Good and Beautiful Life

  • Year 2010
  • Type Book
  • Genre spiritual formation
  • Tradition Ecumenical
  • Original language English

The Good and Beautiful Life is the second volume in James Bryan Smith's Apprentice Series, a practical curriculum for spiritual formation rooted in Dallas Willard's understanding of discipleship as apprenticeship to Jesus. Smith, a professor of theology at Friends University and founder of its spiritual formation institute, wrote this work to address the gap between knowing Christian truth and living it out in daily practice. The book emerged from his conviction that transformation requires not just right beliefs but right practices embedded in community.

Smith argues that the good life Jesus offers flows naturally from understanding our true identity as beloved children of God and citizens of the kingdom of heaven. He identifies six practices that cultivate this reality: loving people, forgiving others, serving outcasts, telling the truth, being generous with possessions, and blessing enemies. Rather than presenting these as moral imperatives, Smith frames them as spiritual experiments—ways of testing Jesus' vision of human flourishing. Each practice chapter follows a consistent pattern: examining Jesus' teaching, identifying the false narratives that resist it, offering practical exercises for embodiment, and providing group discussion guides. The book integrates cognitive, experiential, and communal dimensions of formation, insisting that transformation happens through sustained practice within Christian community rather than through individual willpower or intellectual assent alone.

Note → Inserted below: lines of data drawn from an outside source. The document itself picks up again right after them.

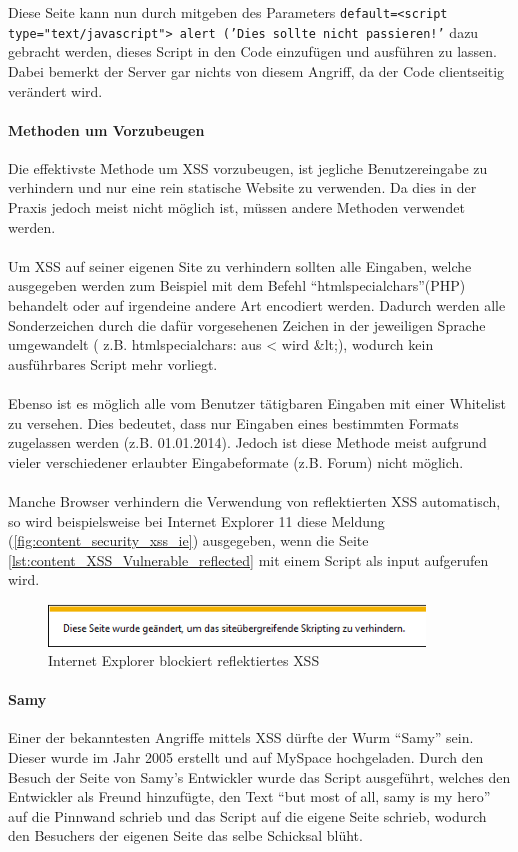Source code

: Diese Seite kann nun durch mitgeben des Parameters  \texttt{default=<script type="text/javascript"> alert ('Dies sollte nicht passieren!'} dazu gebracht werden, dieses Script in den Code einzufügen und ausführen zu lassen. Dabei bemerkt der Server gar nichts von diesem Angriff, da der Code clientseitig verändert wird. 

\paragraph{Methoden um Vorzubeugen}

\label{sec:content_security_cross_site_scripting_Methods}
Die effektivste Methode um XSS vorzubeugen, ist jegliche Benutzereingabe zu verhindern und nur eine rein statische Website zu verwenden. Da dies in der Praxis jedoch meist nicht möglich ist, müssen andere Methoden verwendet werden.\\\\ 
Um XSS auf seiner eigenen Site zu verhindern sollten alle Eingaben, welche ausgegeben werden zum Beispiel mit dem Befehl \enquote{htmlspecialchars}(PHP) behandelt oder auf irgendeine andere Art encodiert werden. Dadurch werden alle Sonderzeichen durch die dafür vorgesehenen Zeichen in der jeweiligen Sprache umgewandelt ( z.B. htmlspecialchars: aus < wird \&lt;), wodurch kein ausführbares Script mehr vorliegt.\\\\
Ebenso ist es möglich alle vom Benutzer tätigbaren Eingaben mit einer Whitelist zu versehen. Dies bedeutet, dass nur Eingaben eines bestimmten Formats zugelassen werden (z.B. 01.01.2014). Jedoch ist diese Methode meist aufgrund vieler verschiedener erlaubter Eingabeformate (z.B. Forum) nicht möglich.\\\\
Manche Browser verhindern die Verwendung von reflektierten XSS automatisch, so wird beispielsweise bei Internet Explorer 11 diese Meldung (\autoref{fig:content_security_xss_ie}) ausgegeben, wenn die Seite \autoref{lst:content_XSS_Vulnerable_reflected} mit einem Script als input aufgerufen wird.

\begin{figure}[H]
\centering
\includegraphics[keepaspectratio=true, width=10cm]{images/screenshots/xss_ie.png}
\caption{Internet Explorer blockiert reflektiertes XSS}
\label{fig:content_security_xss_ie}
\end{figure}

\paragraph{Samy}
Einer der bekanntesten Angriffe mittels XSS dürfte der Wurm \enquote{Samy} sein. Dieser wurde im Jahr 2005 erstellt und auf MySpace hochgeladen. Durch den Besuch der Seite von Samy's Entwickler wurde das Script ausgeführt, welches den Entwickler als Freund hinzufügte, den Text \enquote{but most of all, samy is my hero} auf die Pinnwand schrieb und das Script auf die eigene Seite schrieb, wodurch den Besuchers der eigenen Seite das selbe Schicksal blüht.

The work has proven influential in churches and small groups seeking structured approaches to spiritual formation that move beyond Bible study toward life transformation. Smith's accessible writing and practical framework have made complex formation theology available to ordinary believers, while his emphasis on experimentation rather than perfection creates space for gradual growth. The book's community-oriented design has made it particularly valuable for pastors and group leaders.

Who should read this: Christians ready to move from learning about discipleship to practicing it systematically, especially those in small groups or faith communities committed to mutual formation. This is not for readers seeking purely contemplative spirituality or those resistant to structured spiritual practices.